**YOUR TASK**
Count the lines in the records below that contain the word "ordered", and give only that number.

**INPUT FOR THIS TASK**
[Start of section]

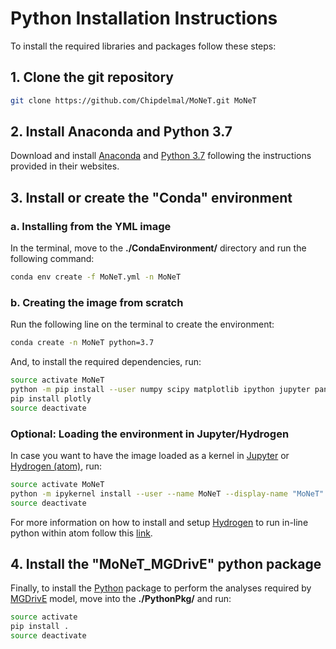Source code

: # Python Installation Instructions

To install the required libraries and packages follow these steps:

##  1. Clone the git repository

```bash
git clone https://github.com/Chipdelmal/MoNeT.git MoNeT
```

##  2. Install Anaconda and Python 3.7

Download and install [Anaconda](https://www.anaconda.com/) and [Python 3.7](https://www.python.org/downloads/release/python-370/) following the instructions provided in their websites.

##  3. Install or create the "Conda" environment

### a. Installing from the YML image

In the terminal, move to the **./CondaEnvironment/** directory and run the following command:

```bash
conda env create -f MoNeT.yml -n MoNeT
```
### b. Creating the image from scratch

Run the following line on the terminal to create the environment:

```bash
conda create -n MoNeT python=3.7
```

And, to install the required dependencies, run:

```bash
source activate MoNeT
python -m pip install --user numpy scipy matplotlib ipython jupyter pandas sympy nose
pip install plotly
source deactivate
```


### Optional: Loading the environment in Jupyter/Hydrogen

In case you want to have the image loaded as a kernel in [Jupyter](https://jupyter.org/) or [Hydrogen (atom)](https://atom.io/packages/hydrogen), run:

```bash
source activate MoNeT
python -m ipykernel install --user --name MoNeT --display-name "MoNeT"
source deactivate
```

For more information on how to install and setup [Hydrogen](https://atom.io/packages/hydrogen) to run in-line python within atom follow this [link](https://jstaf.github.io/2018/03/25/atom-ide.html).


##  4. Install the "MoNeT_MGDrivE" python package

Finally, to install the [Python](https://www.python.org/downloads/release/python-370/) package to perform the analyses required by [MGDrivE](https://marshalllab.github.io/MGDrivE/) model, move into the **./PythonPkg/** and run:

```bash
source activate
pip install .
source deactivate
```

[End of section]
[Start of section]

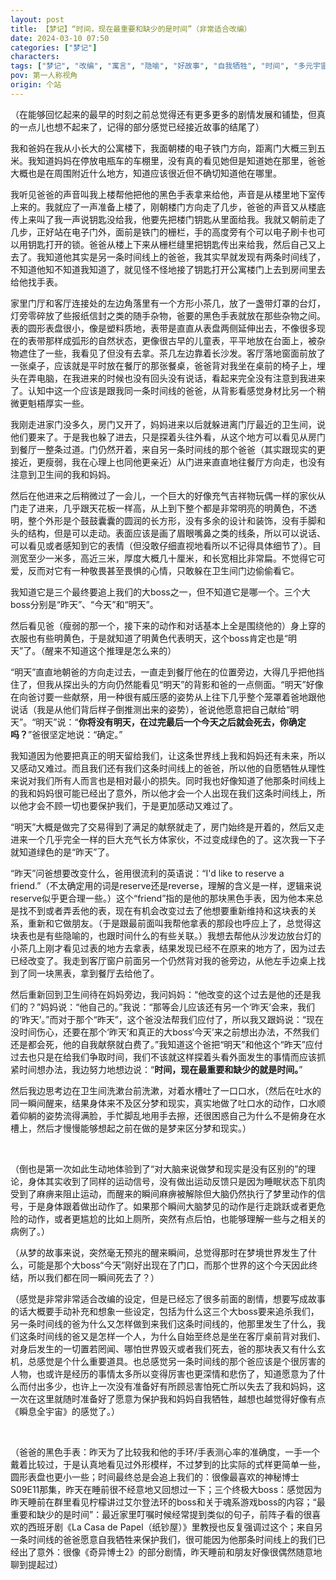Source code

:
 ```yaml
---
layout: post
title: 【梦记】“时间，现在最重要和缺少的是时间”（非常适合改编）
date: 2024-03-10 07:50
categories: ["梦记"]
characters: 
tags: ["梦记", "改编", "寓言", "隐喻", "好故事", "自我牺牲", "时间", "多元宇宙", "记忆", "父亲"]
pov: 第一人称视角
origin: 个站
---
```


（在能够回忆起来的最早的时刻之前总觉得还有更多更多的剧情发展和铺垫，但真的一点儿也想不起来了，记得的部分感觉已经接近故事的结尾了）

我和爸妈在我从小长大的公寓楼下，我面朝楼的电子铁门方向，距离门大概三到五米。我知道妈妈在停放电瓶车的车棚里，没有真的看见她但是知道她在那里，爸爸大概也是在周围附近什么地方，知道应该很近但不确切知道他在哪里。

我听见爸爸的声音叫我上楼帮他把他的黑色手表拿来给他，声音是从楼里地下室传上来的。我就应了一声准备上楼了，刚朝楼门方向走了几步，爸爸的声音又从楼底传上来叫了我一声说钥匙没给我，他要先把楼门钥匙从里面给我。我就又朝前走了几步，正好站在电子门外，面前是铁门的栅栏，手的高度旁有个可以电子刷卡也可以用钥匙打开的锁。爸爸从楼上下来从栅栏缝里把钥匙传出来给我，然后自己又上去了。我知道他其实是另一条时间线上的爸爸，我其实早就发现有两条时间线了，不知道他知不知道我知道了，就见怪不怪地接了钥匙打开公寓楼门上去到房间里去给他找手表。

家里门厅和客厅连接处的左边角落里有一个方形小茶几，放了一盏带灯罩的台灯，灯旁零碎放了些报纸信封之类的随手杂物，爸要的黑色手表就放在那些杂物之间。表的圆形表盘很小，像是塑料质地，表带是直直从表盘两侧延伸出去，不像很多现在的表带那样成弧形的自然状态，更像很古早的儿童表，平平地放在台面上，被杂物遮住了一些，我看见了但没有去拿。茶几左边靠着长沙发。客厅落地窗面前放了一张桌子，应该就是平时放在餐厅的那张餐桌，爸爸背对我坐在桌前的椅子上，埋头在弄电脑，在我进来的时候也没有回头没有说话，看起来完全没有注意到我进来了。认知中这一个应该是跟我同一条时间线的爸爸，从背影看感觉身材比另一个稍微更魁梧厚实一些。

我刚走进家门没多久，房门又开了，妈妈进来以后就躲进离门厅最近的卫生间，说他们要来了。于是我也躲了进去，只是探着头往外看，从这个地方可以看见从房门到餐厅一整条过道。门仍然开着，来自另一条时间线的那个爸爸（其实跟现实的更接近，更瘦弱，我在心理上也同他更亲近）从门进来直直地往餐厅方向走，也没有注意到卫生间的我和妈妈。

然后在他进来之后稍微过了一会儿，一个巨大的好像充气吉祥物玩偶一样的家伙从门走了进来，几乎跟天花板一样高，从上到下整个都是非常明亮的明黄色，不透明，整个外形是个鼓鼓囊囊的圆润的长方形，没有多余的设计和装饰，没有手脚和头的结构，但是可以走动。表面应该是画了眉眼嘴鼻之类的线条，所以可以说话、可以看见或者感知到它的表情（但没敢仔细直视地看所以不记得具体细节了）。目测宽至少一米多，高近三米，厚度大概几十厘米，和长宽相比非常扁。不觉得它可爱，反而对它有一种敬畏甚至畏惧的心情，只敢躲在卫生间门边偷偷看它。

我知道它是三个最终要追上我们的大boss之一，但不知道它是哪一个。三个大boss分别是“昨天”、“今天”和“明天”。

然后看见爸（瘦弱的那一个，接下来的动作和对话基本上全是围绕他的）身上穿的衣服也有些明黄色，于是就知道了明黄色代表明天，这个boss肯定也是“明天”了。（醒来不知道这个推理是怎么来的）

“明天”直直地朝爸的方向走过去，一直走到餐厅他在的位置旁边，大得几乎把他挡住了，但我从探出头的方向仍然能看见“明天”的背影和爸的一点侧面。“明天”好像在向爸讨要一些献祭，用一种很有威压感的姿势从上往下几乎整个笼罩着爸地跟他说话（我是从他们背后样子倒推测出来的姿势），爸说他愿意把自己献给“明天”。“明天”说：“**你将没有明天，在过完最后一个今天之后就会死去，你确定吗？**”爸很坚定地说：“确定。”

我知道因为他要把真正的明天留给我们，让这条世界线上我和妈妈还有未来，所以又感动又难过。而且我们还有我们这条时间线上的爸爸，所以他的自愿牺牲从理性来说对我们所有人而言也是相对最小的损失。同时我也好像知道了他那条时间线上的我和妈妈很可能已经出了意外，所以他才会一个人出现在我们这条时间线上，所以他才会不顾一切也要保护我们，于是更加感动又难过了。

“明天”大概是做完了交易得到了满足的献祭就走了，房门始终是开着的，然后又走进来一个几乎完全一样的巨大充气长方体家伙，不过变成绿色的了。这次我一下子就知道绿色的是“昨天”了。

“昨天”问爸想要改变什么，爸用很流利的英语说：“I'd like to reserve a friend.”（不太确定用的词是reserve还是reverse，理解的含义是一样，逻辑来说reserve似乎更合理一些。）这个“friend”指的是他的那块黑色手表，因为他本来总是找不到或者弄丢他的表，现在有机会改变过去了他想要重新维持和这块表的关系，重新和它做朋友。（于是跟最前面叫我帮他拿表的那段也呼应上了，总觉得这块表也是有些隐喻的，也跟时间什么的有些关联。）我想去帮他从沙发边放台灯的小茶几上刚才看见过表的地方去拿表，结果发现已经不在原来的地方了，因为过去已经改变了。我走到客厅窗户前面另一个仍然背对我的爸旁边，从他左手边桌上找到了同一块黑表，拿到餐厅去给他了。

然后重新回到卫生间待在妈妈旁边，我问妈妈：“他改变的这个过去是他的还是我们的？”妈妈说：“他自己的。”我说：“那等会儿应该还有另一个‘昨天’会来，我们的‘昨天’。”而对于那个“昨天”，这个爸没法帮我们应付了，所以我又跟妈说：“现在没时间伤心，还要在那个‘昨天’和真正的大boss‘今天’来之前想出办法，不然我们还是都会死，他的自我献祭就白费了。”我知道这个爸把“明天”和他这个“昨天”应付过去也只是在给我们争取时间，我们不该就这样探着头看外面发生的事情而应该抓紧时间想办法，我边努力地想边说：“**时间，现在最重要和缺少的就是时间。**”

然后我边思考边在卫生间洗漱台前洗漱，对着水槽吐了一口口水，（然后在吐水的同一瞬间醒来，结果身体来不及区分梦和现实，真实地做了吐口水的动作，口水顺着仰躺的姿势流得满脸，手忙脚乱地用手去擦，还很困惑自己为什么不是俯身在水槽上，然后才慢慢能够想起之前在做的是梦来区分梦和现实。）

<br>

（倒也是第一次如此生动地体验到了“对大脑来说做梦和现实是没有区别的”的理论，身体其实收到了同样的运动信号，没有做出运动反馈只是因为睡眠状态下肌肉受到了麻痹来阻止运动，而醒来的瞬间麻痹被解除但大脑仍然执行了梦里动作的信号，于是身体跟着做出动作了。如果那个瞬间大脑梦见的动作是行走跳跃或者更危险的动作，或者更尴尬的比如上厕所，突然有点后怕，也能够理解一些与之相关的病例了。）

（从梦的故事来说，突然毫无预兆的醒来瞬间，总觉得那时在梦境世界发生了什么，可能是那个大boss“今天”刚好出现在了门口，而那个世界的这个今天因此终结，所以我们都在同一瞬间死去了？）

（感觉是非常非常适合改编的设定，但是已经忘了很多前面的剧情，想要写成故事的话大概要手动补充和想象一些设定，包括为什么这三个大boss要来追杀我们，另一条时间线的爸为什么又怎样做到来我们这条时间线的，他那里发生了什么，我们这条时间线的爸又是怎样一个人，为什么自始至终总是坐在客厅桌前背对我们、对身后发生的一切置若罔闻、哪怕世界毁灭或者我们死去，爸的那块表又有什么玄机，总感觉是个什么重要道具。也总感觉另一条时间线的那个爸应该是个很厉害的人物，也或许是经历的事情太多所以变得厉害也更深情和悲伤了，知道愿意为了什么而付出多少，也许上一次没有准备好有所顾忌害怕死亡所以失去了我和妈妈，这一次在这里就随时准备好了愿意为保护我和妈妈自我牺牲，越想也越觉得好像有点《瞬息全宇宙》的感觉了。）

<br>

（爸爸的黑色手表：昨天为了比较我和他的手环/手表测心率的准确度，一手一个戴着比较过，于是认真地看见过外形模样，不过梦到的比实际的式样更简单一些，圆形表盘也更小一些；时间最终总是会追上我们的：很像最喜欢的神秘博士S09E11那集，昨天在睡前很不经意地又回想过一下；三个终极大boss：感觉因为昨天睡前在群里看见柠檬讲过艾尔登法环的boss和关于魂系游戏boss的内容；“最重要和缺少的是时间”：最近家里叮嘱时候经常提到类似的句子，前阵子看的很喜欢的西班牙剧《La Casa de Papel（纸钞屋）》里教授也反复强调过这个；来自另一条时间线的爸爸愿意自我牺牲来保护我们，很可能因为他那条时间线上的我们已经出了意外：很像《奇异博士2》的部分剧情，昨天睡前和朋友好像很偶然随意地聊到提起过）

[End of section]
[Start of section]

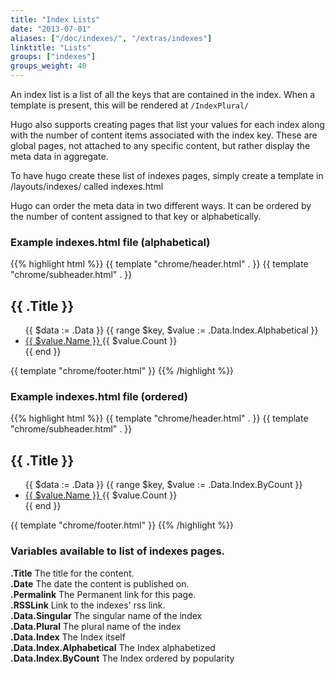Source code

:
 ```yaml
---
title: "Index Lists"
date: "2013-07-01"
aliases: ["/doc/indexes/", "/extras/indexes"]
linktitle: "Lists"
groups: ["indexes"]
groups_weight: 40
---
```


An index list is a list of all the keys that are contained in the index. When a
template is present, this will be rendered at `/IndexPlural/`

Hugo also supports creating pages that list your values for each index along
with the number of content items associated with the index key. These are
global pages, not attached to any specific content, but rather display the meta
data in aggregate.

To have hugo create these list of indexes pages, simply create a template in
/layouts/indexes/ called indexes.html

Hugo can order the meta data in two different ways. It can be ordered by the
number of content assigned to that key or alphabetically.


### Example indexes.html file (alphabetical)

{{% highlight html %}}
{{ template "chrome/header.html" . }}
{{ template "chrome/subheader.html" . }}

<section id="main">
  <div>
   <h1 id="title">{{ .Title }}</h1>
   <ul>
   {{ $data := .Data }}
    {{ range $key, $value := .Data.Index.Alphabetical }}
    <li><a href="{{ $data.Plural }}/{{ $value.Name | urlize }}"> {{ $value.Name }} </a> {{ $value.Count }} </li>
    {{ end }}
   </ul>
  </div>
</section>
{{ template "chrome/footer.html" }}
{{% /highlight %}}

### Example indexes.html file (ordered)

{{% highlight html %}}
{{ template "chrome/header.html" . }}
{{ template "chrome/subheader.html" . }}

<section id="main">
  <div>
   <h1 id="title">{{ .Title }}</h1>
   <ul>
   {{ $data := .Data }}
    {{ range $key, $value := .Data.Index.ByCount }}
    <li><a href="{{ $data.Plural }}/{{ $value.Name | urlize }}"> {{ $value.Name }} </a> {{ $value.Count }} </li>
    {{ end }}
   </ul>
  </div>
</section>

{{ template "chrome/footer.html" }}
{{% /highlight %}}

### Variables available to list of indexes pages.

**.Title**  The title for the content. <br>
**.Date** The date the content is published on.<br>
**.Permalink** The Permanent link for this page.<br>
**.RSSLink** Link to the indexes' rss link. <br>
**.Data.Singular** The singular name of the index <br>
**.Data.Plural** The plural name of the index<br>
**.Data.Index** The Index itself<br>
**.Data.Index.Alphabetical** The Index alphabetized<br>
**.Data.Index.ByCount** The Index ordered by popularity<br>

[End of section]

**RESULT BELOW**
3